--- Input data Enclosed Below ---
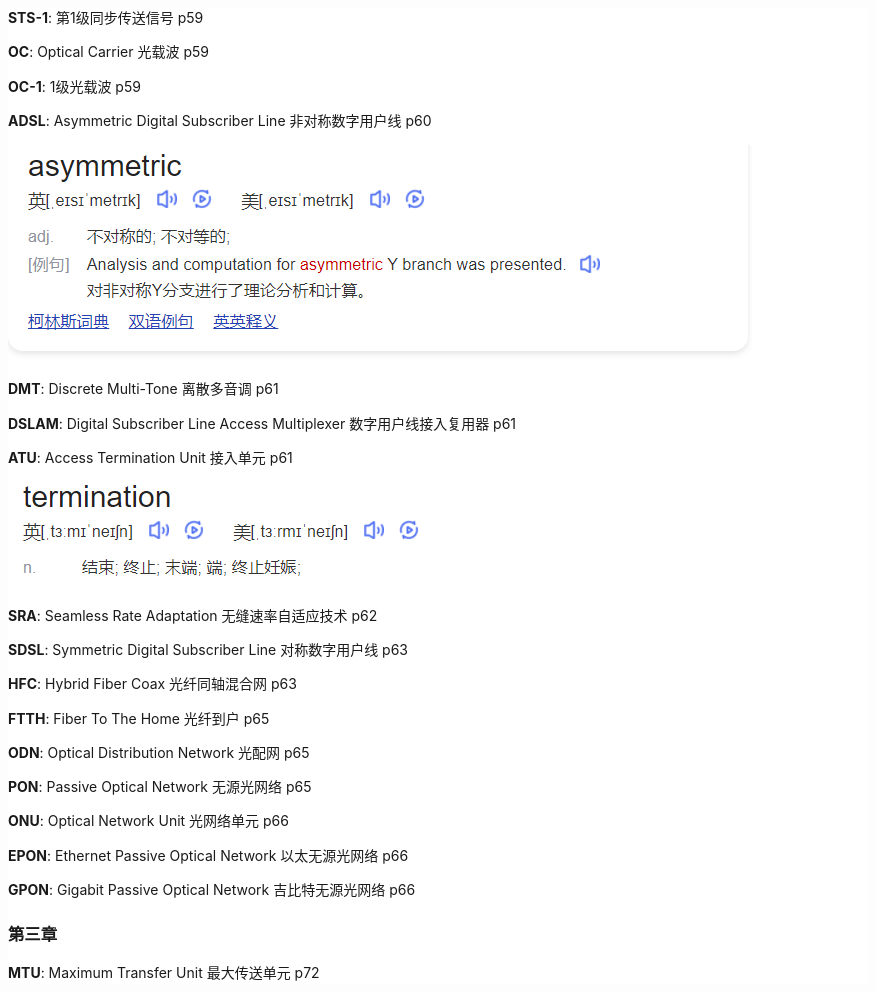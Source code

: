 **STS-1**: 第1级同步传送信号 p59

**OC**: Optical Carrier 光载波 p59

**OC-1**: 1级光载波 p59

**ADSL**: Asymmetric Digital Subscriber Line 非对称数字用户线 p60

![image-20201121211312076](计算机网络.assets/image-20201121211312076.png)

**DMT**: Discrete Multi-Tone 离散多音调 p61

**DSLAM**: Digital Subscriber Line Access Multiplexer 数字用户线接入复用器 p61

**ATU**: Access Termination Unit 接入单元 p61

![image-20201121212304852](计算机网络.assets/image-20201121212304852.png)

**SRA**: Seamless Rate Adaptation 无缝速率自适应技术 p62

**SDSL**: Symmetric Digital Subscriber Line 对称数字用户线  p63

**HFC**: Hybrid Fiber Coax 光纤同轴混合网 p63

**FTTH**: Fiber To The Home 光纤到户 p65

**ODN**: Optical Distribution Network 光配网 p65

**PON**: Passive Optical Network 无源光网络 p65

**ONU**: Optical Network Unit 光网络单元 p66

**EPON**: Ethernet Passive Optical Network 以太无源光网络 p66

**GPON**: Gigabit Passive Optical Network 吉比特无源光网络 p66





### 第三章

**MTU**: Maximum Transfer Unit 最大传送单元 p72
--- End of Enclosed Input data ---
__Task goal__
Return every line of the data above in which "assets" appears.

__Solution to this exercise__
![image-20201121211312076](计算机网络.assets/image-20201121211312076.png)
![image-20201121212304852](计算机网络.assets/image-20201121212304852.png)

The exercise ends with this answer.